Depuis le 26 avril dernier, le film du réalisateur japonais Hajime Hashimoto s’invite dans les salles obscures françaises.
Synopsis : Japon, XVIIIe siècle. Alors que le pouvoir impérial impose sa censure sur les artistes, le jeune Shunrō, apprenti peintre, est exclu de son école à cause de son tempérament impétueux et du style peu conventionnel de ses estampes. Personnes n’imagine alors qu’il deviendra Hokusai, célèbre auteur de la Grande vague de Kanagawa.
Un biopic en deux temps
Le film met en lumière dans sa première partie la jeunesse de l’artiste. À l’époque surnommé Katsukawa Shunrō (« Splendeur du Printemps ») ses estampes ukiyo-e* ont rapidement impressionné son maître … Mais le jeune prodige n’a jamais voulu rentrer dans les normes. Le film retrace l’époque d’Edo (1603-1868), une période marquée entre autres par la croissance économique du pays et une forte expansion urbaine. Néanmoins, face au pouvoir politique, les auteurs et peintres japonais étaient limités dans leurs expressions artistiques. Ce pourquoi le style atypique de celui qui deviendra Hokusai (« L’étoile polaire qui ne bouge jamais ») posa de sérieuses inquiétudes : Son tempérament tumultueux et autodidacte a entrainé de nombreux désaccords avec le mode de fonctionnement de l’école Katsukawa.
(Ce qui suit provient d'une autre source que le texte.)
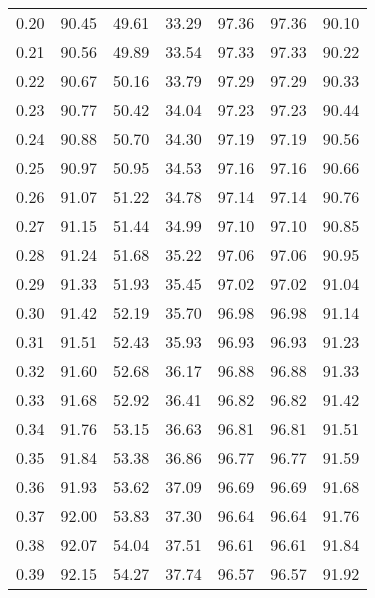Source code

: \begin{tabular}{|c|c|c|c|c|c|c|}
      0.20 &     90.45 &     49.61 &      33.29 &   97.36 &      97.36 &         90.10 \\
      0.21 &     90.56 &     49.89 &      33.54 &   97.33 &      97.33 &         90.22 \\
      0.22 &     90.67 &     50.16 &      33.79 &   97.29 &      97.29 &         90.33 \\
      0.23 &     90.77 &     50.42 &      34.04 &   97.23 &      97.23 &         90.44 \\
      0.24 &     90.88 &     50.70 &      34.30 &   97.19 &      97.19 &         90.56 \\
      0.25 &     90.97 &     50.95 &      34.53 &   97.16 &      97.16 &         90.66 \\
      0.26 &     91.07 &     51.22 &      34.78 &   97.14 &      97.14 &         90.76 \\
      0.27 &     91.15 &     51.44 &      34.99 &   97.10 &      97.10 &         90.85 \\
      0.28 &     91.24 &     51.68 &      35.22 &   97.06 &      97.06 &         90.95 \\
      0.29 &     91.33 &     51.93 &      35.45 &   97.02 &      97.02 &         91.04 \\
      0.30 &     91.42 &     52.19 &      35.70 &   96.98 &      96.98 &         91.14 \\
      0.31 &     91.51 &     52.43 &      35.93 &   96.93 &      96.93 &         91.23 \\
      0.32 &     91.60 &     52.68 &      36.17 &   96.88 &      96.88 &         91.33 \\
      0.33 &     91.68 &     52.92 &      36.41 &   96.82 &      96.82 &         91.42 \\
      0.34 &     91.76 &     53.15 &      36.63 &   96.81 &      96.81 &         91.51 \\
      0.35 &     91.84 &     53.38 &      36.86 &   96.77 &      96.77 &         91.59 \\
      0.36 &     91.93 &     53.62 &      37.09 &   96.69 &      96.69 &         91.68 \\
      0.37 &     92.00 &     53.83 &      37.30 &   96.64 &      96.64 &         91.76 \\
      0.38 &     92.07 &     54.04 &      37.51 &   96.61 &      96.61 &         91.84 \\
      0.39 &     92.15 &     54.27 &      37.74 &   96.57 &      96.57 &         91.92 \\

\end{tabular}
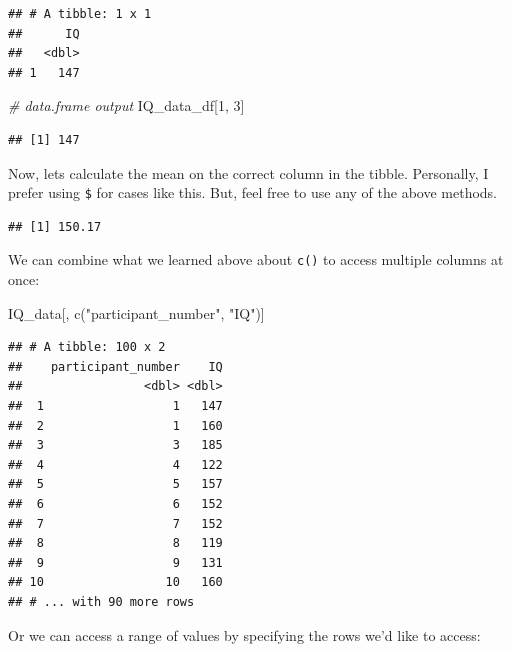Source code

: \documentclass[
]{book}
\newenvironment{Shaded}{\begin{snugshade}}{\end{snugshade}}
\newcommand{\CommentTok}[1]{\textcolor[rgb]{0.56,0.35,0.01}{\textit{#1}}}
\newcommand{\DecValTok}[1]{\textcolor[rgb]{0.00,0.00,0.81}{#1}}
\newcommand{\FunctionTok}[1]{\textcolor[rgb]{0.00,0.00,0.00}{#1}}
\newcommand{\NormalTok}[1]{#1}
\newcommand{\SpecialCharTok}[1]{\textcolor[rgb]{0.00,0.00,0.00}{#1}}
\newcommand{\StringTok}[1]{\textcolor[rgb]{0.31,0.60,0.02}{#1}}
\begin{document}
\begin{verbatim}
## # A tibble: 1 x 1
##      IQ
##   <dbl>
## 1   147
\end{verbatim}

\begin{Shaded}
\begin{Highlighting}[]
\CommentTok{\# data.frame output}
\NormalTok{IQ\_data\_df[}\DecValTok{1}\NormalTok{, }\DecValTok{3}\NormalTok{]}
\end{Highlighting}
\end{Shaded}

\begin{verbatim}
## [1] 147
\end{verbatim}

Now, lets calculate the mean on the correct column in the tibble. Personally, I prefer using \texttt{\$} for cases like this. But, feel free to use any of the above methods.

\begin{Shaded}
\end{Shaded}

\begin{verbatim}
## [1] 150.17
\end{verbatim}

We can combine what we learned above about \texttt{c()} to access multiple columns at once:

\begin{Shaded}
\begin{Highlighting}[]
\NormalTok{IQ\_data[, }\FunctionTok{c}\NormalTok{(}\StringTok{"participant\_number"}\NormalTok{, }\StringTok{"IQ"}\NormalTok{)]}
\end{Highlighting}
\end{Shaded}

\begin{verbatim}
## # A tibble: 100 x 2
##    participant_number    IQ
##                 <dbl> <dbl>
##  1                  1   147
##  2                  1   160
##  3                  3   185
##  4                  4   122
##  5                  5   157
##  6                  6   152
##  7                  7   152
##  8                  8   119
##  9                  9   131
## 10                 10   160
## # ... with 90 more rows
\end{verbatim}

Or we can access a range of values by specifying the rows we'd like to access:
\end{document}
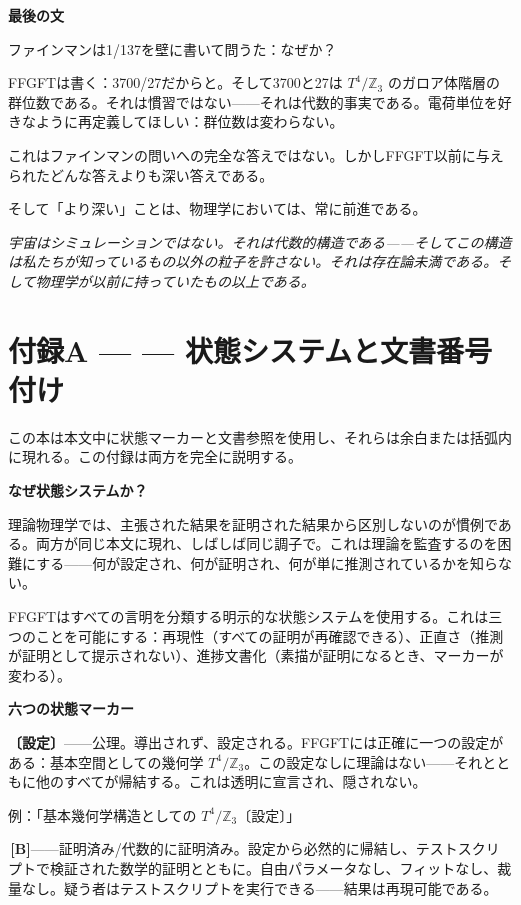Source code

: \documentclass[11pt,openany]{book}
\newcommand{\status}[1]{\penalty10000\,{\tiny\textcolor{gray!70}{[#1]}}}
\begin{document}
\textbf{最後の文}

ファインマンは1/137を壁に書いて問うた：なぜか？

FFGFTは書く：3700/27だからと。そして3700と27は $T^4/\mathbb{Z}_3$ のガロア体階層の群位数である。それは慣習ではない——それは代数的事実である。電荷単位を好きなように再定義してほしい：群位数は変わらない。

これはファインマンの問いへの完全な答えではない。しかしFFGFT以前に与えられたどんな答えよりも深い答えである。

そして「より深い」ことは、物理学においては、常に前進である。

\medskip

\textit{宇宙はシミュレーションではない。それは代数的構造である——そしてこの構造は私たちが知っているもの以外の粒子を許さない。それは存在論未満である。そして物理学が以前に持っていたもの以上である。}

\medskip

\chapter*{付録A — — 状態システムと文書番号付け}

この本は本文中に状態マーカーと文書参照を使用し、それらは余白または括弧内に現れる。この付録は両方を完全に説明する。

\textbf{なぜ状態システムか？}

理論物理学では、主張された結果を証明された結果から区別しないのが慣例である。両方が同じ本文に現れ、しばしば同じ調子で。これは理論を監査するのを困難にする——何が設定され、何が証明され、何が単に推測されているかを知らない。

FFGFTはすべての言明を分類する明示的な状態システムを使用する。これは三つのことを可能にする：再現性（すべての証明が再確認できる）、正直さ（推測が証明として提示されない）、進捗文書化（素描が証明になるとき、マーカーが変わる）。

\textbf{六つの状態マーカー}

\textbf{〔設定〕}——公理。導出されず、設定される。FFGFTには正確に一つの設定がある：基本空間としての幾何学 $T^4/\mathbb{Z}_3$。この設定なしに理論はない——それとともに他のすべてが帰結する。これは透明に宣言され、隠されない。

例：「基本幾何学構造としての $T^4/\mathbb{Z}_3$〔設定〕」

\textbf{\status{B}}——証明済み/代数的に証明済み。設定から必然的に帰結し、テストスクリプトで検証された数学的証明とともに。自由パラメータなし、フィットなし、裁量なし。疑う者はテストスクリプトを実行できる——結果は再現可能である。
\end{document}
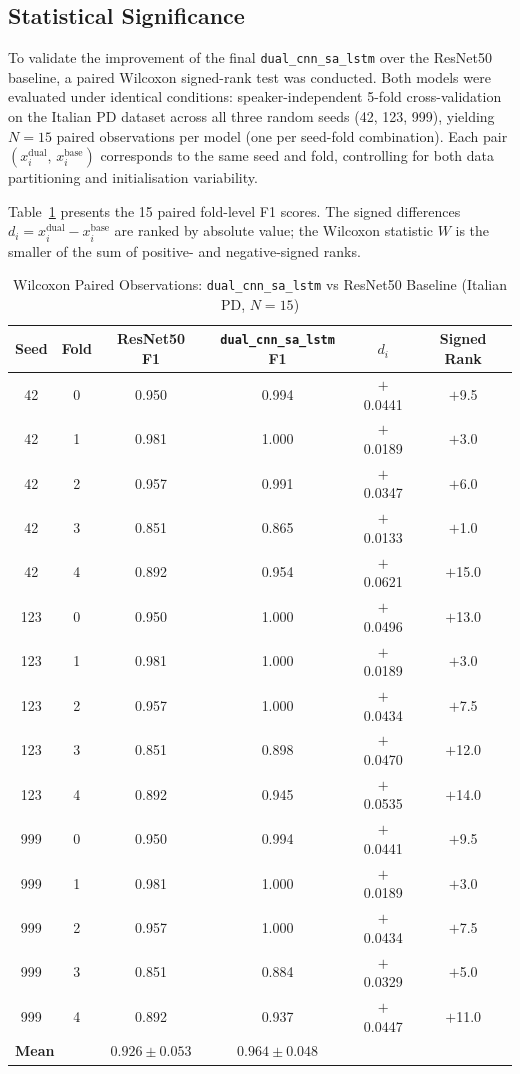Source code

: \documentclass[oneside,openany]{final_report}
\newcommand{\dualcnn}{\texttt{dual\_cnn\_sa\_lstm}}
\begin{document}
\subsection{Statistical Significance}
\label{subsec:wilcoxon}

To validate the improvement of the final \dualcnn{} over the ResNet50 baseline, a paired Wilcoxon signed-rank test was conducted. Both models were evaluated under identical conditions: speaker-independent 5-fold cross-validation on the Italian PD dataset across all three random seeds (42, 123, 999), yielding $N\!=\!15$ paired observations per model (one per seed-fold combination). Each pair $(x_i^{\text{dual}},\, x_i^{\text{base}})$ corresponds to the same seed and fold, controlling for both data partitioning and initialisation variability.

Table~\ref{tab:wilcoxon_pairs} presents the 15 paired fold-level F1 scores. The signed differences $d_i = x_i^{\text{dual}} - x_i^{\text{base}}$ are ranked by absolute value; the Wilcoxon statistic $W$ is the smaller of the sum of positive- and negative-signed ranks.

\begin{table}[H]
\centering
\caption{Wilcoxon Paired Observations: \dualcnn{} vs ResNet50 Baseline (Italian PD, $N\!=\!15$)}
\label{tab:wilcoxon_pairs}
\small
\begin{tabular}{c c c c c c}
\toprule
\textbf{Seed} & \textbf{Fold} & \textbf{ResNet50 F1} & \textbf{\dualcnn{} F1} & \textbf{$d_i$} & \textbf{Signed Rank} \\
\midrule
42  & 0 & 0.950 & 0.994 & $+$0.0441 & $+$9.5 \\
42  & 1 & 0.981 & 1.000 & $+$0.0189 & $+$3.0 \\
42  & 2 & 0.957 & 0.991 & $+$0.0347 & $+$6.0 \\
42  & 3 & 0.851 & 0.865 & $+$0.0133 & $+$1.0 \\
42  & 4 & 0.892 & 0.954 & $+$0.0621 & $+$15.0 \\
123 & 0 & 0.950 & 1.000 & $+$0.0496 & $+$13.0 \\
123 & 1 & 0.981 & 1.000 & $+$0.0189 & $+$3.0 \\
123 & 2 & 0.957 & 1.000 & $+$0.0434 & $+$7.5 \\
123 & 3 & 0.851 & 0.898 & $+$0.0470 & $+$12.0 \\
123 & 4 & 0.892 & 0.945 & $+$0.0535 & $+$14.0 \\
999 & 0 & 0.950 & 0.994 & $+$0.0441 & $+$9.5 \\
999 & 1 & 0.981 & 1.000 & $+$0.0189 & $+$3.0 \\
999 & 2 & 0.957 & 1.000 & $+$0.0434 & $+$7.5 \\
999 & 3 & 0.851 & 0.884 & $+$0.0329 & $+$5.0 \\
999 & 4 & 0.892 & 0.937 & $+$0.0447 & $+$11.0 \\
\midrule
\multicolumn{2}{l}{\textbf{Mean}} & $0.926 \pm 0.053$ & $\mathbf{0.964 \pm 0.048}$ & & \\
\bottomrule
\end{tabular}
\end{table}
\end{document}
Le film fait par la suite un saut dans le temps. Après avoir entrevu la fougue de la jeunesse d’Hokusai, nous découvrons dans un deuxième temps « le vieux fou du dessin » et les prémices de la peinture de « La Grande Vague de Kanagawa » dévoilée en 1830.
Encore plus perfectionniste qu’à ses débuts, Hokusai est cette fois-ci un vieux monsieur en recherche de sens dans ses peintures après les péripéties qu’il a pu connaître dans sa vie.
« La Vague » a été peinte entre ses 60 et 70 ans, âge où il jugea n’avoir rien produit de bon auparavant. Tirée de sa série d’estampes « Trente-six vues du mont Fuji », le mythique volcan japonais est cette fois-ci relayé au second plan, tant la perspective entre l’éternel immobilisme du mont Fuji et la puissance éphémère de la vague est saisissante.
Non seulement avant-gardiste par sa manière de peindre, Hokusai l’était aussi dans sa philosophie. Alors que ses différentes autres œuvres mises en lumière dans ce film démontrent comment Hokusai illustrait la puissance de l’homme, « La Grande Vague de Kanagawa » est l’estampe où ce dernier apparait le plus fragile : face aux lois de la nature.
« Qu’il y a-t-il de mal à peindre ce que l’on aime ? »
Ce biopic sur celui qui a porté plus de 120 surnoms au cours de sa carrière est même généralement une immersion dans l’ère d’Edo. Ordonnée, colorée… L’ancienne version de Tokyo est mise à l’image sous ses plus beaux angles, avec un sens du montage qui rend le septième art nippon toujours aussi charmant.
Hokusai est présenté comme quelqu’un qui n’a jamais eu peur de peindre ce qu’il aime, quitte à remettre en question l’autorité du shogunat des Tokugawa… Jusqu’à y risquer sa vie ! La peinture et la représentation de la réalité ont toujours été au centre de ses idées.
La Grande Vague de Kanagawa est également réputée au Pays du Soleil-Levant pour avoir popularisé le « bleu de Prusse », pigment originaire de l’Occident et venu au Japon par l’intermédiaires des échanges récurrents avec les Pays-Bas durant l’ère d’Edo.
Différents éléments qui expliquent pourquoi Hokusai méritait un hommage de la sorte, même s’il est impossible de résumer son œuvre en 1h30, tant il a définitivement inspiré la culture populaire.
Par Arnaud Dal-Mas
*Mouvement artistique popularisant l’estampe auprès de la bourgeoisie japonaises.